In summary, we propose a LiDAR-visual bundle adjustment (LVBA) to optimize camera and LiDAR poses. LVBA works in two stages: first, it optimizes LiDAR poses through a LiDAR BA[18]; then, it optimizes camera poses using a photometric BA method, leveraging the geometric prior provided by the LiDAR point cloud. Our main contributions are:

•

We proposed a photometric bundle adjustment to estimate camera states using the prior LiDAR point cloud map, which improves the colorization quality of the point cloud even without accurate time alignment or finely calibrated extrinsic parameters.
•

We proposed a LiDAR-assisted scene point generation and visibility determination algorithm, which contains global co-visibility of camera frames that facilitates us to construct the global photometric visual bundle adjustment problem.
•

We implemented a toolchain to evaluate the accuracy and consistency of the colorized maps. Using this toolchain, we conducted an extensive evaluation of our proposed LVBA against state-of-the-art LiDAR-Visual-Inertial mapping approaches. Our evaluation results demonstrate that LVBA outperforms other state-of-the-art works in accurately and consistently reconstructing colorized point cloud maps (refer to Fig. 1).

II Methodology

II-A System Overview

The overview of our proposed LiDAR-visual bundle adjustment (LVBA) is shown in Fig. 2. LVBA takes LiDAR scans, camera images, and their rough poses within the same world reference frame as input, typically from a front-end method such as [1, 8]. The system includes two components, namely the LiDAR BA part and the visual BA part. Firstly, the LiDAR states undergo optimization using a LiDAR BA method[18], producing an optimal LiDAR pose estimation and planar features. Subsequently, the camera poses are optimized through an iterative coarse-to-fine photometric bundle adjustment, which utilizes LiDAR scans and extracted planar feature points as prior.

II-B LiDAR Bundle Adjustment

In LVBA, we utilize a LiDAR BA method called BALM[19, 18] (version 2) to optimize the LiDAR poses. This method formulates the LiDAR BA problem by leveraging the edge and plane features extracted from LiDAR point clouds. The optimization process seeks to minimize the Euclidean distance between each point in a scan and its neighboring edge or plane. We use BALM to optimize the 6 DoF pose of each LiDAR scan and to build a voxel map that contains plane features extracted from the LiDAR points, which is then used in our later process of visual BA. Denote $\widehat{\mathbf{T}}_{L}$ the LiDAR pose after BALM optimization.

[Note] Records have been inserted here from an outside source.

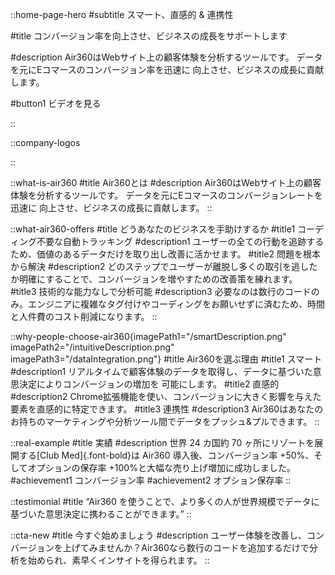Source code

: ::home-page-hero
#subtitle
スマート、直感的 & 連携性

#title
コンバージョン率を向上させ、ビジネスの成長をサポートします

#description
Air360はWebサイト上の顧客体験を分析するツールです。
データを元にEコマースのコンバージョン率を迅速に 
向上させ、ビジネスの成長に貢献します。

#button1
ビデオを見る

::

::company-logos

::

::what-is-air360
#title
Air360とは
#description
Air360はWebサイト上の顧客体験を分析するツールです。 データを元にEコマースのコンバージョンレートを迅速に 向上させ、ビジネスの成長に貢献します。
::

::what-air360-offers
#title
どうあなたのビジネスを手助けするか
#title1
コーディング不要な自動トラッキング
#description1
ユーザーの全ての行動を追跡するため、価値のあるデータだけを取り出し改善に活かせます。
#title2
問題を根本から解決
#description2
どのステップでユーザーが離脱し多くの取引を逃したか明確にすることで、コンバージョンを増やすための改善策を練れます。
#title3
技術的な能力なしで分析可能
#description3
必要なのは数行のコードのみ。エンジニアに複雑なタグ付けやコーディングをお願いせずに済むため、時間と人件費のコスト削減になります。
::

::why-people-choose-air360{imagePath1="/smartDescription.png" imagePath2="/intuitiveDescription.png" imagePath3="/dataIntegration.png"}
#title
Air360を選ぶ理由
#title1
スマート
#description1
リアルタイムで顧客体験のデータを取得し、データに基づいた意思決定によりコンバージョンの増加を
可能にします。
#title2
直感的
#description2
Chrome拡張機能を使い、コンバージョンに大きく影響を与えた要素を直感的に特定できます。
#title3
連携性
#description3
Air360はあなたのお持ちのマーケティングや分析ツール間でデータをプッシュ&プルできます。
::

::real-example
#title
実績
#description
世界 24 カ国約 70 ヶ所にリゾートを展開する[Club Med]{.font-bold}は Air360 導入後、コンバージョン率 +50%、そしてオプションの保存率
+100%と大幅な売り上げ増加に成功しました。
#achievement1
コンバージョン率
#achievement2
オプション保存率
::

::testimonial
#title
“Air360 を使うことで、より多くの人が世界規模でデータに基づいた意思決定に携わることができます。”
::

::cta-new
#title
今すぐ始めましょう
#description
ユーザー体験を改善し、コンバージョンを上げてみませんか？Air360なら数行のコードを追加するだけで分析を始められ、素早くインサイトを得られます。
::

To ensure alignment between the camera trajectory and optimized LiDAR poses, we also need to update the camera poses after BALM optimizes the LiDAR pose. To do so, for each camera frame $\mathbf{T}_{C}\in SE(3)$ before BALM optimization, the closest LiDAR frame $\mathbf{T}_{L}\in SE(3)$ before BALM optimization is found. Note that $\mathbf{T}_{C}$ and $\mathbf{T}_{L}$ are respectively the camera and LiDAR poses in the same world reference frame. Then the camera pose $\mathbf{T}_{C}$ should be updated as:

\displaystyle\widehat{\mathbf{T}}_{C}=\widehat{\mathbf{T}}_{L}\mathbf{T}_{L}^{-1}\mathbf{T}_{C}

(1)

II-C Visual Bundle Adjustment with LiDAR Prior

The visual BA in LVBA first generates visual feature points named “scene points” and then formulates the cost function by projecting scene points onto different image frames and minimizing the photometric discrepancy between them. Two types of scene points are used, local scene points and global scene points. Sec. II-C1 and II-C2 present local scene points selection and visibility determination. Sec. II-C3 presents global scene point selection and visibility determination. Finally, Sec. 4 and II-C5 describe the process of constructing our photometric cost and its optimization.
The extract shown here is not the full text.